July 26, 2020
As California mitigates health risks during the COVID-19 pandemic, some travel restrictions may remain in certain communities. Call the local and regional tourism offices to learn more about the restrictions in your intended destination. Thank you for reading, and stay safe.
Thrive instead of surviving on Monday mornings, thanks to a wonderful weekend spent in the great outdoors. Sweeping vistas, challenging hikes, and golden sands yield divine escapes in the Bay, so if adventure is calling your name, start your weekend off right by camping near San Francisco. We can’t think of anything better than cracking jokes, eating s’mores, and playing guitar by the bonfire with your favorite people. Grab your camping gear and head to the best San Francisco campgrounds for a memorable weekend getaway.

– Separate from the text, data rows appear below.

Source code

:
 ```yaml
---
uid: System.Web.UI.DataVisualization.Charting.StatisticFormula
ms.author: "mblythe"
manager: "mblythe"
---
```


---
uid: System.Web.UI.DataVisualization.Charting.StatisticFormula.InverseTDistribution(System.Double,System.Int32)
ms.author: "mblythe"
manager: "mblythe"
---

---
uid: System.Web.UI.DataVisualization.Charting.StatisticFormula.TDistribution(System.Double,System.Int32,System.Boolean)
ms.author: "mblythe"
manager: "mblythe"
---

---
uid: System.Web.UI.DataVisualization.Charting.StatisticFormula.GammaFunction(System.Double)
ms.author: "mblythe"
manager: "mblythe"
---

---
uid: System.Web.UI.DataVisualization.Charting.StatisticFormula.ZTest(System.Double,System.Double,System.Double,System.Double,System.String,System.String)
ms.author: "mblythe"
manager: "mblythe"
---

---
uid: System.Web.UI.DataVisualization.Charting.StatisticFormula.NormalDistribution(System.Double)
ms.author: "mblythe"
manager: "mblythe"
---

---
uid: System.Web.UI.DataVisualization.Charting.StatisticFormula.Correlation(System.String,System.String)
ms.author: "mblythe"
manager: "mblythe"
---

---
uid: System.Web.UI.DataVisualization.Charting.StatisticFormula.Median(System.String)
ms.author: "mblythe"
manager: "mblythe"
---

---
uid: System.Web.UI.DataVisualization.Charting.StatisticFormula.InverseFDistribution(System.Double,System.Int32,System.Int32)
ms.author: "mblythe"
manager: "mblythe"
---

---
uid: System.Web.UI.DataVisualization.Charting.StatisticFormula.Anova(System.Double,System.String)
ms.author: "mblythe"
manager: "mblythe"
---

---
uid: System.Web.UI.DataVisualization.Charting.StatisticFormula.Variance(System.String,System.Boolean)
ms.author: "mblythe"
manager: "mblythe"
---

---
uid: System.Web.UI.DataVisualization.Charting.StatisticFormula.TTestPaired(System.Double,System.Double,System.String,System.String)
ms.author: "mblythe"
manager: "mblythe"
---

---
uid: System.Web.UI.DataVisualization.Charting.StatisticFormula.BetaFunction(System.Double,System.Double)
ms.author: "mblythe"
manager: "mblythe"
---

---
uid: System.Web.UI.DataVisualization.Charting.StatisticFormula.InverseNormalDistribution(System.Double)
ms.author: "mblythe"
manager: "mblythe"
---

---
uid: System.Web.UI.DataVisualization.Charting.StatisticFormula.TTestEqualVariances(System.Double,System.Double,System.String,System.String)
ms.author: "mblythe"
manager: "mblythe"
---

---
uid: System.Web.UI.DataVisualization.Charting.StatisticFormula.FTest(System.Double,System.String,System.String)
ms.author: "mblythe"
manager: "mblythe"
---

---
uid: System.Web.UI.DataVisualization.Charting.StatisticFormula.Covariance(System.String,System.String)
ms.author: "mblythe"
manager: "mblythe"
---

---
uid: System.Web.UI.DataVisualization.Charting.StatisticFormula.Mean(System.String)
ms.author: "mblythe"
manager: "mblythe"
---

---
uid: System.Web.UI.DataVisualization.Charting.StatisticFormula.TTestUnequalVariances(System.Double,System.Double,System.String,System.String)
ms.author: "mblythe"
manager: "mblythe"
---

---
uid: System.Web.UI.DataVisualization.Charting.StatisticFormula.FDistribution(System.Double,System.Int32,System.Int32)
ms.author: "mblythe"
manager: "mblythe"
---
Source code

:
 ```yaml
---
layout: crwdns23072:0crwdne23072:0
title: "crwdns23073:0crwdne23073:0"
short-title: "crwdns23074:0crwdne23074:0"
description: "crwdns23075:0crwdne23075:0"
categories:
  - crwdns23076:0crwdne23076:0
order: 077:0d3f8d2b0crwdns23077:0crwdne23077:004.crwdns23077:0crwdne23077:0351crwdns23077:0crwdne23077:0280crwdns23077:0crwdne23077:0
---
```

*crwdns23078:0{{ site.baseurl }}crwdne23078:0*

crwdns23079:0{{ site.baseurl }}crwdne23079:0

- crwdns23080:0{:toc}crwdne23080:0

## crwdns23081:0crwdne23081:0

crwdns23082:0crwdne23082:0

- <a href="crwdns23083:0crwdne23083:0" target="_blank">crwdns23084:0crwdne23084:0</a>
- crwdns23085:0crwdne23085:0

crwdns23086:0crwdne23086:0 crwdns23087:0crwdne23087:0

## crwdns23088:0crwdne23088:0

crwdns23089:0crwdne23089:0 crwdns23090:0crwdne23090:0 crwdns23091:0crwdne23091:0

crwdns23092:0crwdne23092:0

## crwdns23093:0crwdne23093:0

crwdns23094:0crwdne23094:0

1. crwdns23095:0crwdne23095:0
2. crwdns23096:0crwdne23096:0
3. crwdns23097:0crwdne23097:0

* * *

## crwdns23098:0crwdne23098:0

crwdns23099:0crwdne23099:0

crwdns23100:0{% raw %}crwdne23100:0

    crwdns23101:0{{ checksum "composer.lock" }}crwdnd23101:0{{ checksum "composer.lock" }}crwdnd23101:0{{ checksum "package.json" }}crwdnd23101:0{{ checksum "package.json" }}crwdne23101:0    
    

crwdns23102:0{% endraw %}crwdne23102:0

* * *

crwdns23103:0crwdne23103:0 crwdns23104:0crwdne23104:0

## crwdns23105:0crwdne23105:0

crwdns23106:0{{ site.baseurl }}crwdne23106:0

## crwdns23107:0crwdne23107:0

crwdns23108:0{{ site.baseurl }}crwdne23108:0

The Best Camping Spots Near San Francisco
Francis Beach Campground
Location: Half Moon Bay
Amenities: RV camping, tent camping, flush toilets, and a coin-operated shower
Activities: Biking, hiking, whale watching, fishing, and surfing
Dogs allowed: Dogs are not allowed on the beaches, but they are allowed in the campground, at the day-use picnic areas, and on the Coastal Trail (must be on a leash).
This serene expanse stretches over five sandy beaches and is a hot spot for surfers. Recognized as one of the Golden State’s best beach camping destinations, it's home to more than 50 campsites offering dazzling ocean views. Unwind while watching the sunrise after a relaxing day spent at the beach, and listen to the waves crashing against the shore. There are plenty of opportunities for hiking and mountain biking as well.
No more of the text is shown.